CONSIDERAÇÕES FINAIS
Buscou-se na presente pesquisa ofertar ao leitor um trabalho de considerável consistência teórica e reflexão crítica acerca da possibilidade de aplicação das astreintes nas obrigações de pagar quantia que possa, ainda que minimamente, secundar o advogado, o magistrado, o promotor, o defensor público, enfim o operador do Direito preocupado com a modernização, a recontextualização e a eficiência da processualística.
As principais conclusões a que se pode chegar, as quais dizem respeito ao cerne da questão analisada, são as seguintes:
a) o processo civil contemporâneo é um instrumento finalístico, onde a legitimação está na realização da justiça, logo o direito processual não pode, em hipótese alguma, empecer a efetivação do direito subjetivo, devendo o procedimento ser, em toda e qualquer situação, adequado ao direito material posto nos autos, isso é, o sistema deve ser racionalizado pela utilização de tutelas jurisdicionais diferenciadas;
b) o processo civil, modernamente concebido como um “processo civil de resultados” não pode ser um freio à realização do direito material, pelo contrário, deve ser efetivo. O Estado, vedando a autotutela, deve ser o garantidor da aplicação da vontade concreta da lei, verificação do direito e prestação do objeto tutelado ao vencedor.

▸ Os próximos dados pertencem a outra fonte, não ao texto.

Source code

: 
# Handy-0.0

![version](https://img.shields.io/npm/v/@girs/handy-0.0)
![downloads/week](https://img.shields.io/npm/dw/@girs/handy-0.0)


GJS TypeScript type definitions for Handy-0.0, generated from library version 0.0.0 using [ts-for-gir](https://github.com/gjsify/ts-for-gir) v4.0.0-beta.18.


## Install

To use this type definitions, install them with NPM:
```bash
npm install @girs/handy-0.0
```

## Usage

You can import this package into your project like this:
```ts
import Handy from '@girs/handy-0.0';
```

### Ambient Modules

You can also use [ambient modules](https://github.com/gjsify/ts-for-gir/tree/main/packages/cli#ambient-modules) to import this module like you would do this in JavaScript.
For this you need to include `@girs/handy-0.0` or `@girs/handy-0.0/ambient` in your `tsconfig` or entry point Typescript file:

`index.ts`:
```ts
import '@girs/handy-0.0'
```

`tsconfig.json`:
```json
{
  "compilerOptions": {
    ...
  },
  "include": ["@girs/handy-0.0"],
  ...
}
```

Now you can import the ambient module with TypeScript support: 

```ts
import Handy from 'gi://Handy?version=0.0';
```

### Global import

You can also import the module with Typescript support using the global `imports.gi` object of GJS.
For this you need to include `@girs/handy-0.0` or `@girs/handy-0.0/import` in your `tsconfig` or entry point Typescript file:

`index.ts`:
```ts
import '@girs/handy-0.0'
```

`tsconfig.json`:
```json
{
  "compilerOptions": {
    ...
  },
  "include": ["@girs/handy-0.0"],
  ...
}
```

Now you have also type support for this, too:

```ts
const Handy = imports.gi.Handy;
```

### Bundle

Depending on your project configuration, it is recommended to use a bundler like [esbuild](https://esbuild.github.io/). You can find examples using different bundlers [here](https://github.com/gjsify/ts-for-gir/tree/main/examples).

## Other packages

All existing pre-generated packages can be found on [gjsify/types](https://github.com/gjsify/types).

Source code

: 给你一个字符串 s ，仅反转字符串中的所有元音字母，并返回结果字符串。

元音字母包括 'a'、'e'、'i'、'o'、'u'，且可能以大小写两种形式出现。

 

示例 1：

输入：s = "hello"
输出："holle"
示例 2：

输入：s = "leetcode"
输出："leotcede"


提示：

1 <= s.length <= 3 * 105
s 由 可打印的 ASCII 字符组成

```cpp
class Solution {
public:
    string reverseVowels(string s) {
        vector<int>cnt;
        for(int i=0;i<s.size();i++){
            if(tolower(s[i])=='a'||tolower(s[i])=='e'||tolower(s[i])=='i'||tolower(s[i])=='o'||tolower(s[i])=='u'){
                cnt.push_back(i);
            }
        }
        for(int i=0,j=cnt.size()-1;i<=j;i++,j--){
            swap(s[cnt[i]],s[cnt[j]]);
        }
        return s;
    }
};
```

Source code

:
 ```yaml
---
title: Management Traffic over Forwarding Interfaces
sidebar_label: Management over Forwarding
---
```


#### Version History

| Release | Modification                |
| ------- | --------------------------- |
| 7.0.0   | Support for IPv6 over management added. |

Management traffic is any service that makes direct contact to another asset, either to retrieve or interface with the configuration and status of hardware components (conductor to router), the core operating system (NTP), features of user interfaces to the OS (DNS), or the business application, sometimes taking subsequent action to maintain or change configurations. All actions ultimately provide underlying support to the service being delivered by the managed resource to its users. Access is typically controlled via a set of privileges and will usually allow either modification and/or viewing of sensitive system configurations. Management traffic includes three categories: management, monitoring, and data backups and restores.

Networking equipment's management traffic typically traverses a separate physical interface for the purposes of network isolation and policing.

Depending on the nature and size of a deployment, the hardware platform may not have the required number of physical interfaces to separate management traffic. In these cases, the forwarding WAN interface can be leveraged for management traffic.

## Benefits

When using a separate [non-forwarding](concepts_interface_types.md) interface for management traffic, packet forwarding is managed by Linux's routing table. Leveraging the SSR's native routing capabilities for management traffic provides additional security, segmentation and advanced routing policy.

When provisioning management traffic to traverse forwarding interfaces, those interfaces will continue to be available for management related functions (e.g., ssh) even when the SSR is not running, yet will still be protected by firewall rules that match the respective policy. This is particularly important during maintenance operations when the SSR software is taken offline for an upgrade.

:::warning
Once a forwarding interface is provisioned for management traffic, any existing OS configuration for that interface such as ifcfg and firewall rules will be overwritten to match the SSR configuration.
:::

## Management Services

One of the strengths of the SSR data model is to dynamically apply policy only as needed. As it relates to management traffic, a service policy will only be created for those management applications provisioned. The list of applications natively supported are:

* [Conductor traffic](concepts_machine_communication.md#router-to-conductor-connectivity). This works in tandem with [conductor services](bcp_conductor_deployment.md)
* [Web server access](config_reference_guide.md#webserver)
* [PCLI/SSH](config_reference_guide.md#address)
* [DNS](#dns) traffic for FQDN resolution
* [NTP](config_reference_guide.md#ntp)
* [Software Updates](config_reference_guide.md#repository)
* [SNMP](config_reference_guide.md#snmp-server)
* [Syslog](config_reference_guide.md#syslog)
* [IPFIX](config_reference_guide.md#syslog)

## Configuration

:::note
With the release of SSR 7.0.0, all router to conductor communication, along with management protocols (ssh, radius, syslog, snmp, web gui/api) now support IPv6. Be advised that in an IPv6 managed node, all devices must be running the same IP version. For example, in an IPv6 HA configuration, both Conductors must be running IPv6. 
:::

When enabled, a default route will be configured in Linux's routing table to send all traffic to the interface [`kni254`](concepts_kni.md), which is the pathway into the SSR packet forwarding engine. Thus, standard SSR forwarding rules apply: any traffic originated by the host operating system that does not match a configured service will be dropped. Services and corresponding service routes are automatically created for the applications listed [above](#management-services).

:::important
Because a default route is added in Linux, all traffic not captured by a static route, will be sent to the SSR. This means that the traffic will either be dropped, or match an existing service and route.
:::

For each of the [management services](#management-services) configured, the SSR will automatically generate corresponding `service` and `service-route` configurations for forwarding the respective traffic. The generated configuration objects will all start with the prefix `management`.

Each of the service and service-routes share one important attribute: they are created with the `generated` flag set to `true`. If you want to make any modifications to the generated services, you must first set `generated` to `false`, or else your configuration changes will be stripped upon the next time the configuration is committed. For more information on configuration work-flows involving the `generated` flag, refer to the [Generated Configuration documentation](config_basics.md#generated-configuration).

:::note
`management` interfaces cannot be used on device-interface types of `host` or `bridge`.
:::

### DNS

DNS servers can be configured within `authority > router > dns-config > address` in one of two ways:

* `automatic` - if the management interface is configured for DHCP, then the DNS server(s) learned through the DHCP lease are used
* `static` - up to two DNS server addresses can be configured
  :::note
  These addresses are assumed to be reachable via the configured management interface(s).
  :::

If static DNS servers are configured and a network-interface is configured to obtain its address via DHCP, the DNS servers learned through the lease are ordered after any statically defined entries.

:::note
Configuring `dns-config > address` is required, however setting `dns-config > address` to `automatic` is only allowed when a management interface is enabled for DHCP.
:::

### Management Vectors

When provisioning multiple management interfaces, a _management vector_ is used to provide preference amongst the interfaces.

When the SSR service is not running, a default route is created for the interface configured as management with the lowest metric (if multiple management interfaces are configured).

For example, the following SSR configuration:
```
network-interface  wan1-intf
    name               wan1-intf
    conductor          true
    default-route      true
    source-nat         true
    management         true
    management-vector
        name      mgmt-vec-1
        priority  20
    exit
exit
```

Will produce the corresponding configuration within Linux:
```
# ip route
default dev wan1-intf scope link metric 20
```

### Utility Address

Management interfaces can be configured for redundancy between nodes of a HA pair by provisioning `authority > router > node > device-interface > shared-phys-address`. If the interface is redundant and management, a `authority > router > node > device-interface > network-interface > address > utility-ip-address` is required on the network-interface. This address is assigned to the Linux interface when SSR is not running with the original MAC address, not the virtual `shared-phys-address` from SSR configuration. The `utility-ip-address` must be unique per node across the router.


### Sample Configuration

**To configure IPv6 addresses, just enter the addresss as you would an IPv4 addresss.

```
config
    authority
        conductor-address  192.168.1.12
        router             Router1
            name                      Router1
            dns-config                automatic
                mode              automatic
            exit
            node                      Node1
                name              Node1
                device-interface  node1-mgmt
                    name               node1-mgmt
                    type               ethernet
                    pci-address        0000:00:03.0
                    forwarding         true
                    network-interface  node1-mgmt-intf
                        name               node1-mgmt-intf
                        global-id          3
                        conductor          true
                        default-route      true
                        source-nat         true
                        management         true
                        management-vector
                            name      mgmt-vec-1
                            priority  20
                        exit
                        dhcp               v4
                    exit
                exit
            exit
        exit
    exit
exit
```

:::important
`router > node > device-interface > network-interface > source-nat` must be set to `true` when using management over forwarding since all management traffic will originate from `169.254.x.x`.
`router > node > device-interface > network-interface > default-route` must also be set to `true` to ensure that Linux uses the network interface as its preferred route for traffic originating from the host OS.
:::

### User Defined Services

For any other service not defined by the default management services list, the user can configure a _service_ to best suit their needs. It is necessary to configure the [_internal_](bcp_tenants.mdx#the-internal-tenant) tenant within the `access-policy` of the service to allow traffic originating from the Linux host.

De nada adianta o reconhecimento do direito sem a sua realização, seja num sentido negativo (respeito, omissão) ou positivo (ação para a satisfação);
c) da “dogmática fluida” da Constituição decorre o procedimento adequado ao caso concreto, que exige uma minuciosa apreensão das nuanças e necessidades diferenciadas, razão pela qual é inadmissível uma concepção procedimental uniforme na atual etapa de desenvolvimento da processualística, não mais vista como um programa fechado e perfeito de perguntas e respostas, mas como com um instrumento maleável para realização de direitos, capaz de adaptar-se às variantes do percurso e ultrapassar os obstáculos não previstos com combinações teórico-práticas;
d) a multa diária é um mecanismo processual idôneo à proteção e promoção da tutela jurisdicional, principalmente no que refere a garantir a concretude das decisões judiciais;
e) as astreintes são, diante de situações de excepcional necessidade, em que verificável a ineficiência do mecanismo de sub-rogação, meio adequado, necessário e justificável a incidir nas obrigações de pagar quantia certa, protegendo-se e promovendo-se, dessa forma, o direito fundamental à prestação jurisdicional adequada, efetiva e tempestiva;
f) o uso das astreintes se justifica quando, diante da urgência casuística, revela-se ser meio adequado a prestar a tutela, desde que o devedor, com condições econômicas, não tenha cumprido o título pelo único motivo de postergar a resolução, de adiar o adimplemento o mais possível, numa atitude mesquinha de quem, podendo pagar e sabedor de que realmente deve, queda inerte voluntária e inescusavelmente quanto às suas responsabilidades enquanto devedor e, sobretudo, enquanto cidadão;
g) aplicar as astreintes em situações-limite constatáveis em pontuais execuções de pagar quantia não é medida arbitrária e ampliativa de poderes com caráter antidemocrático, mas legítima adequação procedimental sob os auspícios do direito fundamental à tutela jurisdicional, caso contrário estar-se-á esboroando a efetividade do processo e sua potencialidade de pacificação social e, consequentemente, a legitimidade da atuação estatal;
h) não aplicar astreintes nas obrigações de pagar quantia pelo simples fato de que não positivadas para esse tipo de obrigação é buscar sentido no vazio para justificar a mantença de um status quo procedimental aquém das necessidades práticas, violando frontalmente o princípio da inafastabilidade da prestação jurisdicional. O ordenamento tomado em sua integralidade, embora lacunoso, é completável. Enquanto unidade, o ordenamento jurídico deve ser capaz de dar uma resposta aos anseios sociais e necessidades individuais, razão pela qual não é sustentável que uma premente situação excepcional fique a descorberto da proteção jurídica pelo simples fato de que não prevista expressamente;
i) sendo a lei uma das fontes do Direito, logo o Direito é mais amplo, completo e complexo que a lei. Assim, a falta de lei não pode ser empecilho à realização do Direito, mais especificamente, a falta de previsão legal das astreintes às obrigações de pagar quantia certa não pode ser obstáculo à utilização dessa técnica processual ainda que em detrimento do direito processual tal como conhecido e em vias de se tornar obsoleto.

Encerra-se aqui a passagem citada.